[Assigned task]: Restate verbatim the span of lines below between the line with "value must be greater than or equal to 0" and the line with "newObject1 = new", including those two lines, and only that span.

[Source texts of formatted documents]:
§ §

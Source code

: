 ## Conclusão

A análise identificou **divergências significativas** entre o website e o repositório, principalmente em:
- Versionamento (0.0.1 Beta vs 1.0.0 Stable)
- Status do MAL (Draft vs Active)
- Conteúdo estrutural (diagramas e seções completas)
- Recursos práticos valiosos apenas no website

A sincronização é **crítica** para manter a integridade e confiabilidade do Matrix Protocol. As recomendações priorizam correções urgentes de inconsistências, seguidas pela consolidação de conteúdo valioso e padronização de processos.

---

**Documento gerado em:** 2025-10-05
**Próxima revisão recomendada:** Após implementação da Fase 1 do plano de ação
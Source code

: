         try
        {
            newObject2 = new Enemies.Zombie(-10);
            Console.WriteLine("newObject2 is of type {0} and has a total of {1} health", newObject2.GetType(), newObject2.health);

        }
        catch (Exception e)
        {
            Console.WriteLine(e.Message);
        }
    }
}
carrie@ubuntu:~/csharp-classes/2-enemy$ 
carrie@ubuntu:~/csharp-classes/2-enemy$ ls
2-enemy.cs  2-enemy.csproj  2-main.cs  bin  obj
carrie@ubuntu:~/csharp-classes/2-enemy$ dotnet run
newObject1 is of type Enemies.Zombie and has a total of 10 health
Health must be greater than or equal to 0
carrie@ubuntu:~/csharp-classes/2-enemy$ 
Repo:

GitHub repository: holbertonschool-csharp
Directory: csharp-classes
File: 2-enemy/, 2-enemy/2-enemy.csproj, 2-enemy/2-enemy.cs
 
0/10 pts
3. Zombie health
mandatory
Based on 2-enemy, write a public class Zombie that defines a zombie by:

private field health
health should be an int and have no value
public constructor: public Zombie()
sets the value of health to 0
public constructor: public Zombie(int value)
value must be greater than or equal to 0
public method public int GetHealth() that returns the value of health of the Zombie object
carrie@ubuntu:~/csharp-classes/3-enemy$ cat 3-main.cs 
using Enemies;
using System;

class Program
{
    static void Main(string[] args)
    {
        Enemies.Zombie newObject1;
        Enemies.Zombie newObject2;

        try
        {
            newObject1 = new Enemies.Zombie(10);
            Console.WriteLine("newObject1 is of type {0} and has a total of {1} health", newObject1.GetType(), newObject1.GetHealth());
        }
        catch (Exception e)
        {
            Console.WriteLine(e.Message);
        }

§ §

[Completed exercise]:
value must be greater than or equal to 0
public method public int GetHealth() that returns the value of health of the Zombie object
carrie@ubuntu:~/csharp-classes/3-enemy$ cat 3-main.cs 
using Enemies;
using System;

class Program
{
    static void Main(string[] args)
    {
        Enemies.Zombie newObject1;
        Enemies.Zombie newObject2;

        try
        {
            newObject1 = new Enemies.Zombie(10);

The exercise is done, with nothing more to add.